Joseph Gigli was the owner of a Dodge sedan. He housed the car in the garage at his home where he and his family, [456]*456including Arthur and a younger son, resided. The keys were left in the car and members of the family were permitted to use it. The son Arthur conducted a service station at San Leandro. He had general permission to use his father’s car and had used it on an average of twice a week for a year and a half. On the evening of Saturday, July 6, 1940, Arthur loaned his own car to the younger brother. At a later hour Arthur desired to go out with his friend, the defendant John 'Corti, so he sought and obtained permission from his father to use the Dodge car. The father testified that Arthur asked him for the use of the car on that evening and that he granted permission to use it but with the admonition: “Don’t lend the car to anyone else. ’ ’ Arthur took the car and in company with Corti stopped at Rocca’s, a liquor dispensing establishment and dance hall. From there the two proceeded to a night spot known as Bruno’s where they met two girls with whom they had not theretofore been acquainted. Later they decided to return to Rocca’s and dance. Arthur suggested that the four go in the Dodge car. Arthur’s girl objected because she had a new Plymouth coupe with her and did not want to leave it behind. Neither did Arthur wish to leave his father’s car. In order to get the two cars to Rocca’s and to make sure the girls would show up, Arthur decided to ride with his girl in the Plymouth. Accordingly he handed the keys of the Dodge to Corti who agreed to take the other girl in that car and “follow” the Plymouth car to Rocca’s. The collision in which the plaintiffs were injured occurred on the return trip to Rocca’s when the Dodge car, driven by Corti, collided with the plaintiff’s car at the intersection of East 14th Street and Dutton Avenue in San Leandro. The negligence and liability of Corti is not disputed. The principal question is whether Joseph Gigli, the owner of the Dodge car, is liable in damages for the injuries sustained by the plaintiffs pursuant to the statute above quoted. He contends that he is not liable because he had not given express permission to Corti to drive the ear and that permission so to do may not be implied for the reason that he instructed his son Arthur not to lend the ear to anyone else.

The portion of the statute now under consideration was enacted in 1929 and was then included in section 1714 ¼ of the Civil Code (Stats. 1929, p. 566). Its constitutionality is not questioned. (See Sutton v. Tanger, 115 Cal.App. 267 [1 [457]*457P.2d 521], O’Neill v. Williams, 127 Cal.App. 385 [15 P.2d 879].) The statute defines the owner’s liability in eases where the principle of respondeat superior is inapplicable, in order to make him liable for the negligence of any person to whom he had expressly or impliedly given permission to operate his car, and thereby prevent him from escaping liability by saying that his car was being used without express authority or not in his business. (Bayless v. Mull, 50 Cal.App.2d 66 [122 P.2d 608]; Plaumbo v. Ryan, 213 App. Div. 517 [210 N.Y.S. 225].)

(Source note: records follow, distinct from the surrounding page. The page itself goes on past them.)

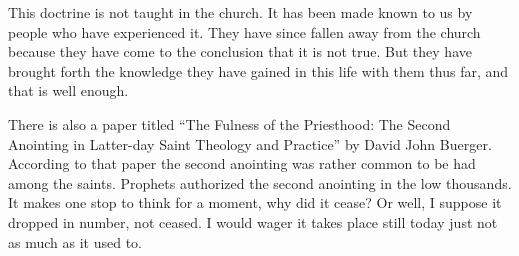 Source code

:  This doctrine is not taught in the church. It has been made known to us by 
 people who have experienced it. They have since fallen away from the church 
 because they have come to the conclusion that it is not true. But they have 
 brought forth the knowledge they have gained in this life with them thus far, 
 and that is well enough.

 There is also a paper titled “The Fulness of the Priesthood: The Second 
 Anointing in Latter-day Saint Theology and Practice” by David John Buerger. 
 According to that paper the second anointing was rather common to be had among 
 the saints. Prophets authorized the second anointing in the low thousands. It 
 makes one stop to think for a moment, why did it cease? Or well, I suppose it 
 dropped in number, not ceased. I would wager it takes place still today just 
 not as much as it used to.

By a New York statute adopted in 1924 (New York Highway Law, 1924, ch. 534, sec. 282-e) liability was imposed on the owner similar to that prescribed by section 402 of our Vehicle Code. In Feitelberg v. Matuson, 124 Misc. 595 [208 N. Y. S. 786], the defendant owner permitted one Mishkin to use his car. The accident occurred while Mishkin and some of his friends occupied the car. The driver was not Mishkin but one of his party. After upholding the constitutionality of the statute the court said: “The defendant also claims that the plaintiff cannot recover for the reason that the person to whom the car was loaned did not drive the car. The statute says, however, that the owner should be liable for the acts of any person legally ‘using or operating the same. ’ The words are used disjunctively. The legislature drew a distinction between ‘using’ and ‘operating.’ To operate, as distinguished from use, signifies a personal act in working the mechanism of the car (Witherstine v. Employers’ Liability Assurance Corporation, 235 N.Y. 168, 172 [139 N.E. 229, 28 A.L.R. 1298].) As there stated: ‘ The driver operates the car for the owner, but the owner does not operate the car unless he drives it himself. ’ What was the purpose of adding the word ‘use’ unless it was meant to include the person who had the actual, though not physical, control of the ear, and who was constituted by the owner its master ad hoc. If the liability of the owner were limited to the acts of the operator, the statute would become a dead letter in most cases. Its evasion would be an easy matter. The statute must be interpreted in accordance with its verbiage. We cannot hold that ‘using’ and ‘operating’ are interchangeable or synonymous words. If the owner chooses to intrust his car to another person, he invests such person so long as he uses the car, with the same authority in regard to the management of the car [458]*458which the owner has. That authority includes the right to select the operator. The statute so provides in unmistakable language.’’ The court in that case also said: “Of course, the liability of the owner ceases, when the borrower, in turn, gives the use of the car to a third party without the owner’s consent. ’ ’ That statement was obiter, and in making it the court was merely emphasizing the distinction, under the New York law, between use and operation.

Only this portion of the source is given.